What you have to do: In the listing below, find each line that holds the string "files" and copy it.

□ □ □ □

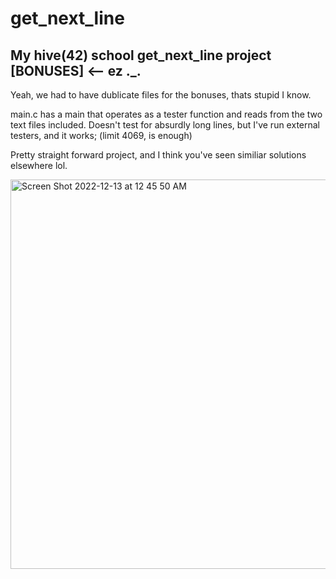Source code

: # get_next_line

## My hive(42) school get_next_line project [BONUSES] <-- ez ._.

Yeah, we had to have dublicate files for the bonuses, thats stupid I know.

main.c has a main that operates as a tester function and reads from the two text files included.
Doesn't test for absurdly long lines, but I've run external testers, and it works; (limit 4069, is enough)

Pretty straight forward project, and I think you've seen similiar solutions elsewhere lol.

<img width="623" alt="Screen Shot 2022-12-13 at 12 45 50 AM" src="https://user-images.githubusercontent.com/97135325/207171479-502cdb29-8a74-4121-88ff-a6b540bc1c7f.png">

□ □ □ □

Solution for this exercise:
Yeah, we had to have dublicate files for the bonuses, thats stupid I know.
main.c has a main that operates as a tester function and reads from the two text files included.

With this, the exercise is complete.